- PROVIDED INFORMATION
•••••

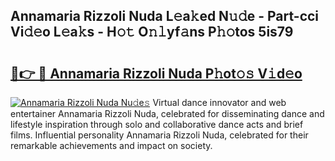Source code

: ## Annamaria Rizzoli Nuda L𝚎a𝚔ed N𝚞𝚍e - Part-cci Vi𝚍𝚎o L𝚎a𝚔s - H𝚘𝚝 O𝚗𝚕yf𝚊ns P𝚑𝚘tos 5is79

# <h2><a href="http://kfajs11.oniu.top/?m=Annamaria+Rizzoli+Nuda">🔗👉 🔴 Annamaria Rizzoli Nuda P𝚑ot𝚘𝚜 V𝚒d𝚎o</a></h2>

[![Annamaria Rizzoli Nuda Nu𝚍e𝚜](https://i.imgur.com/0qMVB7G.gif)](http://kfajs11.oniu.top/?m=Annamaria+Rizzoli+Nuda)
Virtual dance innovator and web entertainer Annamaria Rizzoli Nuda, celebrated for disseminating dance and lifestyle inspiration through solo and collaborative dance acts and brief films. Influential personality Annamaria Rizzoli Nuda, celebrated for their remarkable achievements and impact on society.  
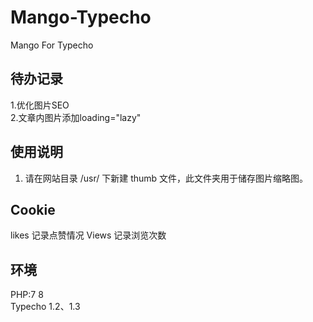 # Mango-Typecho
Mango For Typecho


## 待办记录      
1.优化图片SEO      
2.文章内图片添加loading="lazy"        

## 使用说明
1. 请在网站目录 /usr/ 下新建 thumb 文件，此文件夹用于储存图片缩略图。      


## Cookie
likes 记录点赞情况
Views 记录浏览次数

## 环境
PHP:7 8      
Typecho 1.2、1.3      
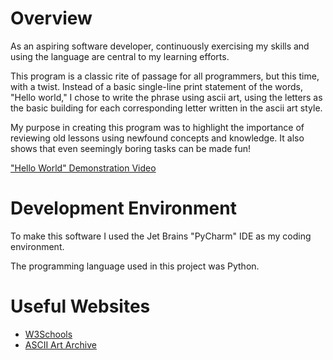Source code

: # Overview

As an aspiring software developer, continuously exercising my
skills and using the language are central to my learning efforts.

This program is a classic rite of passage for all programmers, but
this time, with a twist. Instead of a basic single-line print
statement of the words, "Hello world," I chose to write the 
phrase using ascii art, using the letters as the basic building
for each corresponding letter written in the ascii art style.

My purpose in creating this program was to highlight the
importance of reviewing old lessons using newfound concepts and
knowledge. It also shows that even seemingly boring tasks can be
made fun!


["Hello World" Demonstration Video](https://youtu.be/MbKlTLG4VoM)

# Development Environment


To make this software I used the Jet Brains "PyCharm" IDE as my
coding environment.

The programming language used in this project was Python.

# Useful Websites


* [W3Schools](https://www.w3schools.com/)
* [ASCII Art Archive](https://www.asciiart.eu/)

•••••

- DIRECTIONS
Restate, word for word, the entries above, dropping any picture.

- ANSWER SPACE
Source code

: ## Annamaria Rizzoli Nuda L𝚎a𝚔ed N𝚞𝚍e - Part-cci Vi𝚍𝚎o L𝚎a𝚔s - H𝚘𝚝 O𝚗𝚕yf𝚊ns P𝚑𝚘tos 5is79

# <h2><a href="http://kfajs11.oniu.top/?m=Annamaria+Rizzoli+Nuda">🔗👉 🔴 Annamaria Rizzoli Nuda P𝚑ot𝚘𝚜 V𝚒d𝚎o</a></h2>

[![Annamaria Rizzoli Nuda Nu𝚍e𝚜](https://i.imgur.com/0qMVB7G.gif)](http://kfajs11.oniu.top/?m=Annamaria+Rizzoli+Nuda)
Virtual dance innovator and web entertainer Annamaria Rizzoli Nuda, celebrated for disseminating dance and lifestyle inspiration through solo and collaborative dance acts and brief films. Influential personality Annamaria Rizzoli Nuda, celebrated for their remarkable achievements and impact on society.  
 # Mango-Typecho
Mango For Typecho


## 待办记录      
1.优化图片SEO      
2.文章内图片添加loading="lazy"        

## 使用说明
1. 请在网站目录 /usr/ 下新建 thumb 文件，此文件夹用于储存图片缩略图。      


## Cookie
likes 记录点赞情况
Views 记录浏览次数

## 环境
PHP:7 8      
Typecho 1.2、1.3      
Source code

: # Overview

As an aspiring software developer, continuously exercising my
skills and using the language are central to my learning efforts.

This program is a classic rite of passage for all programmers, but
this time, with a twist. Instead of a basic single-line print
statement of the words, "Hello world," I chose to write the 
phrase using ascii art, using the letters as the basic building
for each corresponding letter written in the ascii art style.

My purpose in creating this program was to highlight the
importance of reviewing old lessons using newfound concepts and
knowledge. It also shows that even seemingly boring tasks can be
made fun!


["Hello World" Demonstration Video](https://youtu.be/MbKlTLG4VoM)

# Development Environment


To make this software I used the Jet Brains "PyCharm" IDE as my
coding environment.

The programming language used in this project was Python.

# Useful Websites


* [W3Schools](https://www.w3schools.com/)
* [ASCII Art Archive](https://www.asciiart.eu/)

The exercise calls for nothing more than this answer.